When produce does come from Wisconsin, Imperfect Produce says so in the item description. Currently on offer: conventional onions, red and yellow potatoes, and sweet potatoes (from Madison). Locally, Imperfect Produce is already working with the Wisconsin Food Hub Cooperative. Because packing of boxes happens in Chicago, this means the produce goes from Wisconsin farms to Chicago, then back up to Madison and Milwaukee in refrigerated trucks. Food Hub general manager Tara Roberts-Turner called Imperfect “a great partner.”
“We have shipped over 15 different category items to them from over 100 farms,” Roberts-Turner wrote. This allows “farmers to sell products that aren’t allowed into the retail mainstream.”
Without a consistent purchasing outlet for these seconds, she said, those small to midsize farms “may not be able to stay in business.”
Chris Brockel, head of FEED Kitchens and founder of Healthy Food for All, said he’s already had several conversations with leadership at Imperfect Produce. In addition to working with volunteer gleaners who recover produce from farms, Healthy Food for All has done food reclamation work with companies like Epic Systems and American Family Insurance.

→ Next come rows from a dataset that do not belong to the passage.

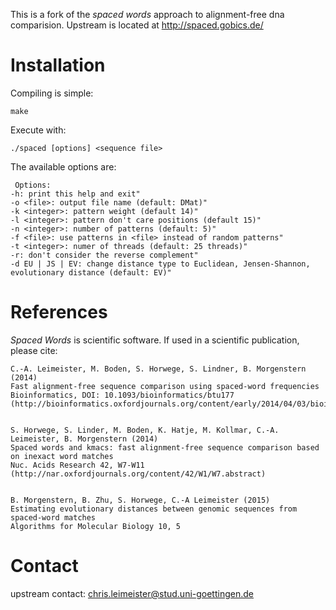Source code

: This is a fork of the *spaced words* approach to alignment-free dna comparision. Upstream is located at http://spaced.gobics.de/

# Installation

Compiling is simple:

	make

Execute with:

	./spaced [options] <sequence file>

The available options are:

	 Options:
	-h: print this help and exit"
	-o <file>: output file name (default: DMat)"
	-k <integer>: pattern weight (default 14)"
	-l <integer>: pattern don't care positions (default 15)"
	-n <integer>: number of patterns (default: 5)"  
	-f <file>: use patterns in <file> instead of random patterns"  
	-t <integer>: numer of threads (default: 25 threads)"
	-r: don't consider the reverse complement"
	-d EU | JS | EV: change distance type to Euclidean, Jensen-Shannon, evolutionary distance (default: EV)" 

# References

*Spaced Words* is scientific software. If used in a scientific publication, please cite:

    C.-A. Leimeister, M. Boden, S. Horwege, S. Lindner, B. Morgenstern (2014)
    Fast alignment-free sequence comparison using spaced-word frequencies
    Bioinformatics, DOI: 10.1093/bioinformatics/btu177 (http://bioinformatics.oxfordjournals.org/content/early/2014/04/03/bioinformatics.btu177)


    S. Horwege, S. Linder, M. Boden, K. Hatje, M. Kollmar, C.-A. Leimeister, B. Morgenstern (2014)
    Spaced words and kmacs: fast alignment-free sequence comparison based on inexact word matches
    Nuc. Acids Research 42, W7-W11 (http://nar.oxfordjournals.org/content/42/W1/W7.abstract)
    
     
    B. Morgenstern, B. Zhu, S. Horwege, C.-A Leimeister (2015)
    Estimating evolutionary distances between genomic sequences from spaced-word matches
    Algorithms for Molecular Biology 10, 5

# Contact

upstream contact:
chris.leimeister@stud.uni-goettingen.de

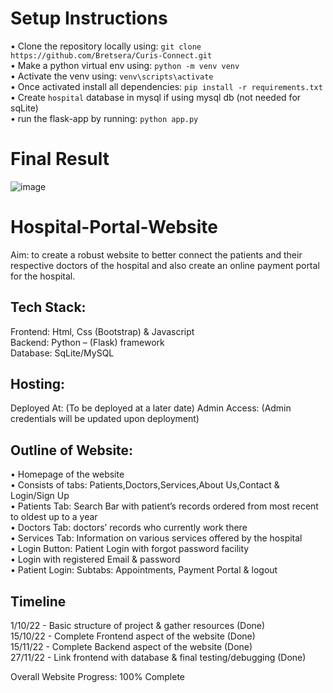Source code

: # Setup Instructions
• Clone the repository locally using: `git clone https://github.com/Bretsera/Curis-Connect.git`    
• Make a python virtual env using: `python -m venv venv`    
• Activate the venv using: `venv\scripts\activate`    
• Once activated install all dependencies: `pip install -r requirements.txt`  
• Create `hospital` database in mysql if using mysql db (not needed for sqLite)    
• run the flask-app by running: `python app.py`  

# Final Result
![image](https://user-images.githubusercontent.com/84141920/201469032-999ecd84-35ae-47ba-ae5f-30cdd47b522d.png)

# Hospital-Portal-Website
Aim: to create a robust website to better connect the patients and their respective doctors of the hospital and also create an online payment portal for the hospital.  
## Tech Stack:  
Frontend: Html, Css (Bootstrap) & Javascript   
Backend: Python – (Flask) framework     
Database: SqLite/MySQL    
## Hosting: 
Deployed At: (To be deployed at a later date)
Admin Access: (Admin credentials will be updated upon deployment)

## Outline of Website:
•	Homepage of the website  
•	Consists of tabs: Patients,Doctors,Services,About Us,Contact & Login/Sign Up   
•	Patients Tab: Search Bar with patient’s records ordered from most recent to oldest up to a year  
•	Doctors Tab: doctors’ records who currently work there  
•	Services Tab: Information on various services offered by the hospital  
•	Login Button: Patient Login with forgot password facility    
•	Login with registered Email & password   
•	Patient Login: Subtabs: Appointments, Payment Portal & logout  

## Timeline
1/10/22  - Basic structure of project & gather resources (Done)    
15/10/22 - Complete Frontend aspect of the website (Done)    
15/11/22 - Complete Backend aspect of the website (Done)    
27/11/22 - Link frontend with database & final testing/debugging (Done)  

Overall Website Progress: 100% Complete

Kris Tazelaar, communications director at Second Harvest Food Bank, said he hasn’t talked to Imperfect Produce yet but hopes to.
“We have to meet standards as well in terms of food we can distribute,” Tazelaar said. “We are constantly looking for new sources of healthy nutritious food. If this is a possibility we’d be willing to have that conversation.”
FairShare CSA Coalition director Carrie Sedlak said her main concern was that, for those unfamiliar with CSA, a company like Imperfect Produce could confuse people with good intentions.
“Non-CSA members will inherently assume that the produce in the boxes is sourced locally, aside from obvious non-local items like bananas,” Sedlak wrote in an email. “I have concerns about this muddying the waters for the meaning of CSA, far more than I did with meal kit services like Blue Apron, since the Imperfect model is much more akin to the CSA structure.”
Strader, an organic vegetable educator who works for both FairShare and Dane County Extension, said she’s worried that instead of helping farmers, this could hurt them.
“Farmers suffer when produce prices are depressed,” Strader wrote in an email. “Local farmers suffer when cheap food comes in from far away. ... To me it sounds like another company jumping on the success of direct organic markets with a greenwashed program that is meant to attract the same customers for less money.”
Locally, Imperfect Produce will start delivery in Madison, some immediate suburbs (Fitchburg, Monona) and parts of Janesville. Judge was coy about how many customers they’re trying for in the Madison area, but a press release declared, “If just 2,500 residents sign up, the community would be recovering 26,450 pounds of produce each week.”
“As we start spreading out across the country, we’re constantly looking for new partnerships with local farms,” said Judge. “There’s 20 billion pounds of produce that go unsold and unharvested. We’re trying to do what we can to dive into that, to sell it to the consumer to a discount.”